*** Opening Listed records ***
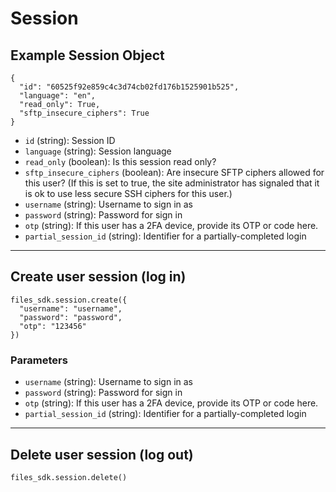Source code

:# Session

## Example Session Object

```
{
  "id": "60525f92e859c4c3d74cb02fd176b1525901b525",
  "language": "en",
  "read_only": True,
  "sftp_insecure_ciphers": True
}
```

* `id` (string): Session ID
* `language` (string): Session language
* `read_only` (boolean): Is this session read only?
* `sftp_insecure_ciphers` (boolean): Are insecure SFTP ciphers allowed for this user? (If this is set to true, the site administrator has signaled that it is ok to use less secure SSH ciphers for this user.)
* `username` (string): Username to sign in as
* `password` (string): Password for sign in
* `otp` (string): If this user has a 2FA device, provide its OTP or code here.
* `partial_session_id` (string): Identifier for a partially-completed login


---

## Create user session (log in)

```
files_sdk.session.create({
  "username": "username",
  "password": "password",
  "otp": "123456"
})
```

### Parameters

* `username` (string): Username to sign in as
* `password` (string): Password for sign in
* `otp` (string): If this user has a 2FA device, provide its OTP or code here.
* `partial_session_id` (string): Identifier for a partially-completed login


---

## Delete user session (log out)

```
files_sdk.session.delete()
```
*** Closing Listed records ***
*** Opening Listed records ***
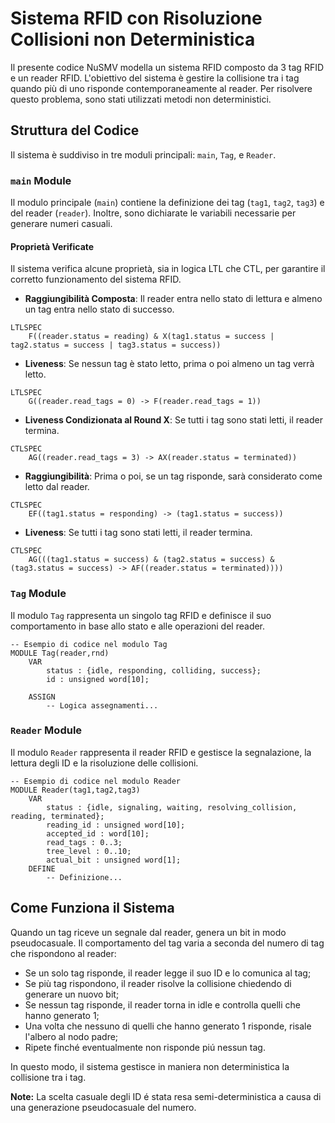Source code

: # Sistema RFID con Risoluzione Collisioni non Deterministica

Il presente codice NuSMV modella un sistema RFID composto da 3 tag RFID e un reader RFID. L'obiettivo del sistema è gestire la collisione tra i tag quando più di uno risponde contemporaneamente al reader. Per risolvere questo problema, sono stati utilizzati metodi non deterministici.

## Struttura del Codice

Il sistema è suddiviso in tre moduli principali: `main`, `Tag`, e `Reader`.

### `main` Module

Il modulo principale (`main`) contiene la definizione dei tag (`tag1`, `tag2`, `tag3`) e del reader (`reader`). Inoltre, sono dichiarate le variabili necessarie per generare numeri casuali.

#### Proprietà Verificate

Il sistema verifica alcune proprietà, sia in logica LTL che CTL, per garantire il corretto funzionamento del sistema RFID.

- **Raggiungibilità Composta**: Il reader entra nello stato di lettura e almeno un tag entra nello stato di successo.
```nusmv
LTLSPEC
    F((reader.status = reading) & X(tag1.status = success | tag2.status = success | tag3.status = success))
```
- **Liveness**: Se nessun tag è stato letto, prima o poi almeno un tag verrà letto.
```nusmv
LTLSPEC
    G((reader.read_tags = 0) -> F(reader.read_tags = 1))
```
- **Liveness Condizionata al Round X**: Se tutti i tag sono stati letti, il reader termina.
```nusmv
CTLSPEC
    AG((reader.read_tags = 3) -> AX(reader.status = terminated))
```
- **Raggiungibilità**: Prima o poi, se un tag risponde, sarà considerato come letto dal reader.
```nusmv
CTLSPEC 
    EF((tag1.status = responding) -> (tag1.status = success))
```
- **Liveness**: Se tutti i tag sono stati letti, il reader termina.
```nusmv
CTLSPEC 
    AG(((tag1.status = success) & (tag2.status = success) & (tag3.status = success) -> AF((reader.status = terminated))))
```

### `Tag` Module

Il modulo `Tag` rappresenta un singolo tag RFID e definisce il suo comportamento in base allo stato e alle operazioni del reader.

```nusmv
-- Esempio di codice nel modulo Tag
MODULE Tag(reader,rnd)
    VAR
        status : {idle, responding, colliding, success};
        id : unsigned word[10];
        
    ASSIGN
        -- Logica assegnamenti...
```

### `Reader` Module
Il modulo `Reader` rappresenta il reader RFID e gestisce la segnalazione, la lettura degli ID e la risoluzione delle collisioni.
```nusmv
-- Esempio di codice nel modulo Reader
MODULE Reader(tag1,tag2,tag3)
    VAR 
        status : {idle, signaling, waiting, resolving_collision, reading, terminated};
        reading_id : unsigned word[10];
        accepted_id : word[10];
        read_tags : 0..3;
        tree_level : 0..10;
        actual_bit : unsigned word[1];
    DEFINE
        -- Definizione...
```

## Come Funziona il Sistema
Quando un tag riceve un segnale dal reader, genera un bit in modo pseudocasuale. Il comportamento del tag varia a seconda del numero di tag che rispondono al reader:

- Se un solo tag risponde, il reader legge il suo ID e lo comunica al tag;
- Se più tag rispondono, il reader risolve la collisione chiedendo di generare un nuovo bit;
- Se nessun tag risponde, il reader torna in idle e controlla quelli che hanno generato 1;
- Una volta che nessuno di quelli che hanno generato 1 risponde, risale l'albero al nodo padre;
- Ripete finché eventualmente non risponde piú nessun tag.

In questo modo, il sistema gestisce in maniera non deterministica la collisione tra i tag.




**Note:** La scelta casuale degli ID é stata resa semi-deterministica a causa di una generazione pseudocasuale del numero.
*** Closing Listed records ***
#### [What you need to do]
Which lines of the records above hold the word "almeno"? Copy each of them.

#### [Answer to this task]
- **Raggiungibilità Composta**: Il reader entra nello stato di lettura e almeno un tag entra nello stato di successo.
- **Liveness**: Se nessun tag è stato letto, prima o poi almeno un tag verrà letto.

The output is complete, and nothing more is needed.